───── Source material
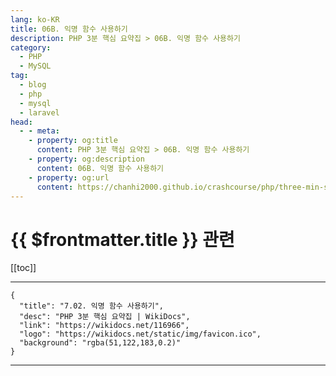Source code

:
 ```yaml
---
lang: ko-KR
title: 06B. 익명 함수 사용하기
description: PHP 3분 핵심 요약집 > 06B. 익명 함수 사용하기
category: 
  - PHP
  - MySQL
tag: 
  - blog
  - php
  - mysql
  - laravel
head:
  - - meta:
    - property: og:title
      content: PHP 3분 핵심 요약집 > 06B. 익명 함수 사용하기
    - property: og:description
      content: 06B. 익명 함수 사용하기
    - property: og:url
      content: https://chanhi2000.github.io/crashcourse/php/three-min-summary/06-modern-php/06B.html
---
```


# {{ $frontmatter.title }} 관련

[[toc]]

---

```component VPCard
{
  "title": "7.02. 익명 함수 사용하기",
  "desc": "PHP 3분 핵심 요약집 | WikiDocs",
  "link": "https://wikidocs.net/116966",
  "logo": "https://wikidocs.net/static/img/favicon.ico",
  "background": "rgba(51,122,183,0.2)"
}
```

---

<TagLinks />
──────────
## Task item
Your response should reproduce the entire listing verbatim, minus the pictures.

## Solved problem
Source code

:
 ```yaml
---
lang: ko-KR
title: 06B. 익명 함수 사용하기
description: PHP 3분 핵심 요약집 > 06B. 익명 함수 사용하기
category: 
  - PHP
  - MySQL
tag: 
  - blog
  - php
  - mysql
  - laravel
head:
  - - meta:
    - property: og:title
      content: PHP 3분 핵심 요약집 > 06B. 익명 함수 사용하기
    - property: og:description
      content: 06B. 익명 함수 사용하기
    - property: og:url
      content: https://chanhi2000.github.io/crashcourse/php/three-min-summary/06-modern-php/06B.html
---
```


# {{ $frontmatter.title }} 관련

[[toc]]

---

```component VPCard
{
  "title": "7.02. 익명 함수 사용하기",
  "desc": "PHP 3분 핵심 요약집 | WikiDocs",
  "link": "https://wikidocs.net/116966",
  "logo": "https://wikidocs.net/static/img/favicon.ico",
  "background": "rgba(51,122,183,0.2)"
}
```

---

<TagLinks />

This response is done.